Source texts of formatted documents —
————————
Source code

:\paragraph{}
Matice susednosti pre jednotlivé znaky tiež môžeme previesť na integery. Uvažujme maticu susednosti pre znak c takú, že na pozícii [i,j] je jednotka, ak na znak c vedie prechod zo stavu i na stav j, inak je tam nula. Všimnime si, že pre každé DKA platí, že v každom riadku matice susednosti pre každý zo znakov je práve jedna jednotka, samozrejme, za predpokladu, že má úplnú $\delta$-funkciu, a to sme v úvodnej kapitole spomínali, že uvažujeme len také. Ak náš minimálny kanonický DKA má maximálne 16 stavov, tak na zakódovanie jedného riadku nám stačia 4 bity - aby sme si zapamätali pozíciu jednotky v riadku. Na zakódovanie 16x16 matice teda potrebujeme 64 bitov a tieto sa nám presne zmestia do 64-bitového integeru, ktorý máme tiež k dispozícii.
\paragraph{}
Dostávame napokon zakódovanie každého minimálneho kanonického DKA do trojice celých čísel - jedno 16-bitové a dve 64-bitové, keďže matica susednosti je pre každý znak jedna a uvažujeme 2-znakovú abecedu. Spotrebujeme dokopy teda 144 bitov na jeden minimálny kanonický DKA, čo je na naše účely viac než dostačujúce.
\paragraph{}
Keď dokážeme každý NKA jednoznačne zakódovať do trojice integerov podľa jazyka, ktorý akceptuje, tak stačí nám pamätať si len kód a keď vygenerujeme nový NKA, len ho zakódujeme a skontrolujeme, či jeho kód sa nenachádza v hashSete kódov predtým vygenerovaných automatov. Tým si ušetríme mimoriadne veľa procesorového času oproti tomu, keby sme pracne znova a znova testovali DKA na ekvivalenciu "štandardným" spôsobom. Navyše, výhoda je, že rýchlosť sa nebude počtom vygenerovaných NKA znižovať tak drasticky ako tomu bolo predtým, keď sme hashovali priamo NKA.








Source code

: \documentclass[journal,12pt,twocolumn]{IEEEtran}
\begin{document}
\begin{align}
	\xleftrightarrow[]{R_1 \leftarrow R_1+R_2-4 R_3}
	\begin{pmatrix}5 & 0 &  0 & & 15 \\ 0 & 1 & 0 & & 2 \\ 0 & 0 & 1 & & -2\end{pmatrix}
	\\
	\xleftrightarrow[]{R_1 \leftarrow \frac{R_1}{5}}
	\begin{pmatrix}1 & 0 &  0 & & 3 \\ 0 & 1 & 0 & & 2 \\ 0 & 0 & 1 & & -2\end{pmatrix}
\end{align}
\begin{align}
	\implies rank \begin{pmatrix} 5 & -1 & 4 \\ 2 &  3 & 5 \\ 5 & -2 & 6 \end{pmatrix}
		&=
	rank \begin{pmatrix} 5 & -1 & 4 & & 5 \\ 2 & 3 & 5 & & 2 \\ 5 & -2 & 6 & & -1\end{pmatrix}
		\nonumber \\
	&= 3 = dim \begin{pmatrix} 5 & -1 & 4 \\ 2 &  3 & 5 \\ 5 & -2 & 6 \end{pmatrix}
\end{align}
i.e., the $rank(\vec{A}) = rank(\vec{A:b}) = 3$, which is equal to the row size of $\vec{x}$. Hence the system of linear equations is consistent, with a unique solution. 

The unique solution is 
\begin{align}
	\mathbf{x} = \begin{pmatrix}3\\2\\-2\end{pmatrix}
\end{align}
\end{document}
————————
EXERCISE INSTRUCTIONS —
When a line of the data holds the string "xleftrightarrow", pick it out and copy it.

SOLVED EXERCISE —
	\xleftrightarrow[]{R_1 \leftarrow R_1+R_2-4 R_3}
	\xleftrightarrow[]{R_1 \leftarrow \frac{R_1}{5}}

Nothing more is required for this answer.